(Saved data entries)
____

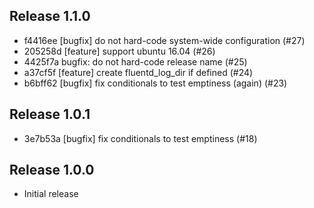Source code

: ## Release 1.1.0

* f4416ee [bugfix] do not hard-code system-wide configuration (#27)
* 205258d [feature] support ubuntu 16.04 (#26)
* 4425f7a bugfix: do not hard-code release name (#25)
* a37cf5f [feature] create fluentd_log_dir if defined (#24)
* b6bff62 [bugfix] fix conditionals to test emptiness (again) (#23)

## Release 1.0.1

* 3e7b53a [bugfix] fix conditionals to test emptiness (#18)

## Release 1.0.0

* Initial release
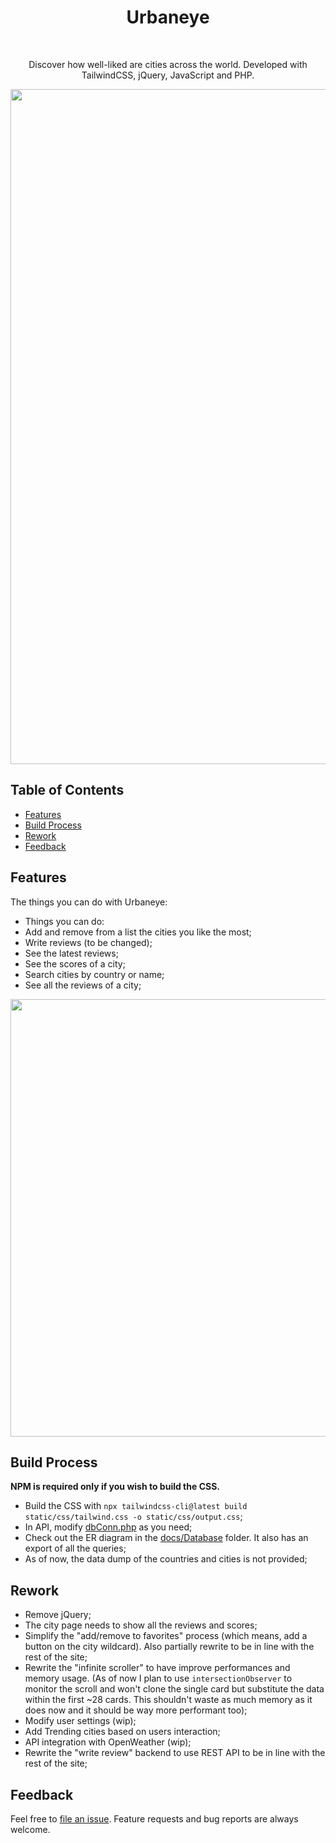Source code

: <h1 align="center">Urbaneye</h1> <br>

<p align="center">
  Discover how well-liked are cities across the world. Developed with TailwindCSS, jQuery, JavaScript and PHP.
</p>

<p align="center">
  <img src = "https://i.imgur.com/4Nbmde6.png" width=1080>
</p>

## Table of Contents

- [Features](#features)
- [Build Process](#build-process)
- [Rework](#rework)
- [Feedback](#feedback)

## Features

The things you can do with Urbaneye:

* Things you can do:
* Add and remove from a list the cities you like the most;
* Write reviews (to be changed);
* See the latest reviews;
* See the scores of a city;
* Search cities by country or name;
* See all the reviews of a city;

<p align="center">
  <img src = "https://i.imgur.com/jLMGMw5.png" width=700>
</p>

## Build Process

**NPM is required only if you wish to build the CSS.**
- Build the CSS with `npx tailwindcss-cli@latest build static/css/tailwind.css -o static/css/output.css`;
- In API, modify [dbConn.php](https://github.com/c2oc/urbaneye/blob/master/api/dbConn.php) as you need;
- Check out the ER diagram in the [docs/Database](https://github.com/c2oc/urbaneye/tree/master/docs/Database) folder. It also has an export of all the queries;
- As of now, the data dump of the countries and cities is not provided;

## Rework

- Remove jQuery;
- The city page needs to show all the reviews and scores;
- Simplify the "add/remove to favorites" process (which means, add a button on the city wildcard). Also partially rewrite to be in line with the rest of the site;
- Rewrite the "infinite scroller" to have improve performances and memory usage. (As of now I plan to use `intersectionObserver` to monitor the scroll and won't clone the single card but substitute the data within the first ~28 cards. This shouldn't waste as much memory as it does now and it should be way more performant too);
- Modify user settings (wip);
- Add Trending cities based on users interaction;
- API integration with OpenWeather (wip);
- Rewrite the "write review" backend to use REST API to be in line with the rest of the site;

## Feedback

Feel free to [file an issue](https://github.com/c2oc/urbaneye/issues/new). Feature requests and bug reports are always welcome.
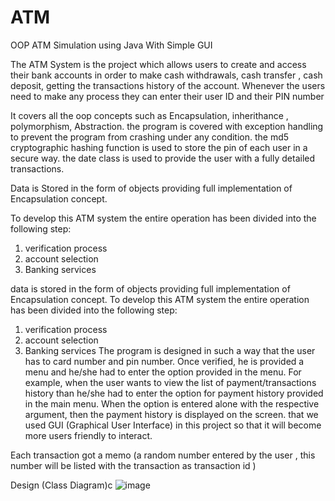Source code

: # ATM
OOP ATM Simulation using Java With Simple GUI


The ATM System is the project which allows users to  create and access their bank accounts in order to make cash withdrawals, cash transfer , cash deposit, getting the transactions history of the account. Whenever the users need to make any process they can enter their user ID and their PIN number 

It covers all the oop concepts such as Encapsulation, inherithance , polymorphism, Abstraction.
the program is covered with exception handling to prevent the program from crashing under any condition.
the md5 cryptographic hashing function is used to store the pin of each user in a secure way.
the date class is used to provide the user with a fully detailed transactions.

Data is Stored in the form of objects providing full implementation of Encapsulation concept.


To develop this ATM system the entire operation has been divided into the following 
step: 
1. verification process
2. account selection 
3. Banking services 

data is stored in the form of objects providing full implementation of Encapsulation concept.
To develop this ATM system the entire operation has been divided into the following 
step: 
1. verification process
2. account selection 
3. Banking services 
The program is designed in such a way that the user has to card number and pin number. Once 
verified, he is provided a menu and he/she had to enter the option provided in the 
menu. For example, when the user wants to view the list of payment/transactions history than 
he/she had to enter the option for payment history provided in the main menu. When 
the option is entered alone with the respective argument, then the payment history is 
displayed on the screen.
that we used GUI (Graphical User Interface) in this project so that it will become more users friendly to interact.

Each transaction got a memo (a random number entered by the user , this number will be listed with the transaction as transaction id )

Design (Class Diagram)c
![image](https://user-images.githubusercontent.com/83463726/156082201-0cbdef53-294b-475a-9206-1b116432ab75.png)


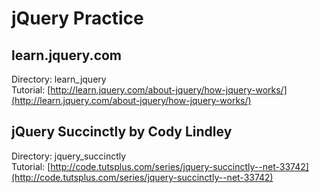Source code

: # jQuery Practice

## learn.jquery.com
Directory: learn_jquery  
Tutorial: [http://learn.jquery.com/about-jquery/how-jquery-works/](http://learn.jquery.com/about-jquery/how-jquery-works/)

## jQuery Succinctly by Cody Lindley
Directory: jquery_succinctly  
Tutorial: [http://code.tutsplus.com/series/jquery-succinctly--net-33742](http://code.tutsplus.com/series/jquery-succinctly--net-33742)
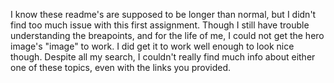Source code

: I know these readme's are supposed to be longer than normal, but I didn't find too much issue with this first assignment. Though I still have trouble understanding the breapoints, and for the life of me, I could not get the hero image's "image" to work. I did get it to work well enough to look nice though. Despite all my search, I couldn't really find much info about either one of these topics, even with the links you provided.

____

* PROMPT: Leave the pictures out and output the rest of the data word for word.

* RESPONSE AREA:
Source code

: ## Release 1.1.0

* f4416ee [bugfix] do not hard-code system-wide configuration (#27)
* 205258d [feature] support ubuntu 16.04 (#26)
* 4425f7a bugfix: do not hard-code release name (#25)
* a37cf5f [feature] create fluentd_log_dir if defined (#24)
* b6bff62 [bugfix] fix conditionals to test emptiness (again) (#23)

## Release 1.0.1

* 3e7b53a [bugfix] fix conditionals to test emptiness (#18)

## Release 1.0.0

* Initial release
Source code

: <h1 align="center">Urbaneye</h1> <br>

<p align="center">
  Discover how well-liked are cities across the world. Developed with TailwindCSS, jQuery, JavaScript and PHP.
</p>

<p align="center">
  <img src = "https://i.imgur.com/4Nbmde6.png" width=1080>
</p>

## Table of Contents

- [Features](#features)
- [Build Process](#build-process)
- [Rework](#rework)
- [Feedback](#feedback)

## Features

The things you can do with Urbaneye:

* Things you can do:
* Add and remove from a list the cities you like the most;
* Write reviews (to be changed);
* See the latest reviews;
* See the scores of a city;
* Search cities by country or name;
* See all the reviews of a city;

<p align="center">
  <img src = "https://i.imgur.com/jLMGMw5.png" width=700>
</p>

## Build Process

**NPM is required only if you wish to build the CSS.**
- Build the CSS with `npx tailwindcss-cli@latest build static/css/tailwind.css -o static/css/output.css`;
- In API, modify [dbConn.php](https://github.com/c2oc/urbaneye/blob/master/api/dbConn.php) as you need;
- Check out the ER diagram in the [docs/Database](https://github.com/c2oc/urbaneye/tree/master/docs/Database) folder. It also has an export of all the queries;
- As of now, the data dump of the countries and cities is not provided;

## Rework

- Remove jQuery;
- The city page needs to show all the reviews and scores;
- Simplify the "add/remove to favorites" process (which means, add a button on the city wildcard). Also partially rewrite to be in line with the rest of the site;
- Rewrite the "infinite scroller" to have improve performances and memory usage. (As of now I plan to use `intersectionObserver` to monitor the scroll and won't clone the single card but substitute the data within the first ~28 cards. This shouldn't waste as much memory as it does now and it should be way more performant too);
- Modify user settings (wip);
- Add Trending cities based on users interaction;
- API integration with OpenWeather (wip);
- Rewrite the "write review" backend to use REST API to be in line with the rest of the site;

## Feedback

Feel free to [file an issue](https://github.com/c2oc/urbaneye/issues/new). Feature requests and bug reports are always welcome.
Source code

: # ATM
OOP ATM Simulation using Java With Simple GUI


The ATM System is the project which allows users to  create and access their bank accounts in order to make cash withdrawals, cash transfer , cash deposit, getting the transactions history of the account. Whenever the users need to make any process they can enter their user ID and their PIN number 

It covers all the oop concepts such as Encapsulation, inherithance , polymorphism, Abstraction.
the program is covered with exception handling to prevent the program from crashing under any condition.
the md5 cryptographic hashing function is used to store the pin of each user in a secure way.
the date class is used to provide the user with a fully detailed transactions.

Data is Stored in the form of objects providing full implementation of Encapsulation concept.


To develop this ATM system the entire operation has been divided into the following 
step: 
1. verification process
2. account selection 
3. Banking services 

data is stored in the form of objects providing full implementation of Encapsulation concept.
To develop this ATM system the entire operation has been divided into the following 
step: 
1. verification process
2. account selection 
3. Banking services 
The program is designed in such a way that the user has to card number and pin number. Once 
verified, he is provided a menu and he/she had to enter the option provided in the 
menu. For example, when the user wants to view the list of payment/transactions history than 
he/she had to enter the option for payment history provided in the main menu. When 
the option is entered alone with the respective argument, then the payment history is 
displayed on the screen.
that we used GUI (Graphical User Interface) in this project so that it will become more users friendly to interact.

Each transaction got a memo (a random number entered by the user , this number will be listed with the transaction as transaction id )

Design (Class Diagram)c
![image](https://user-images.githubusercontent.com/83463726/156082201-0cbdef53-294b-475a-9206-1b116432ab75.png)


Source code

: # jQuery Practice

## learn.jquery.com
Directory: learn_jquery  
Tutorial: [http://learn.jquery.com/about-jquery/how-jquery-works/](http://learn.jquery.com/about-jquery/how-jquery-works/)

## jQuery Succinctly by Cody Lindley
Directory: jquery_succinctly  
Tutorial: [http://code.tutsplus.com/series/jquery-succinctly--net-33742](http://code.tutsplus.com/series/jquery-succinctly--net-33742)
Source code

: I know these readme's are supposed to be longer than normal, but I didn't find too much issue with this first assignment. Though I still have trouble understanding the breapoints, and for the life of me, I could not get the hero image's "image" to work. I did get it to work well enough to look nice though. Despite all my search, I couldn't really find much info about either one of these topics, even with the links you provided.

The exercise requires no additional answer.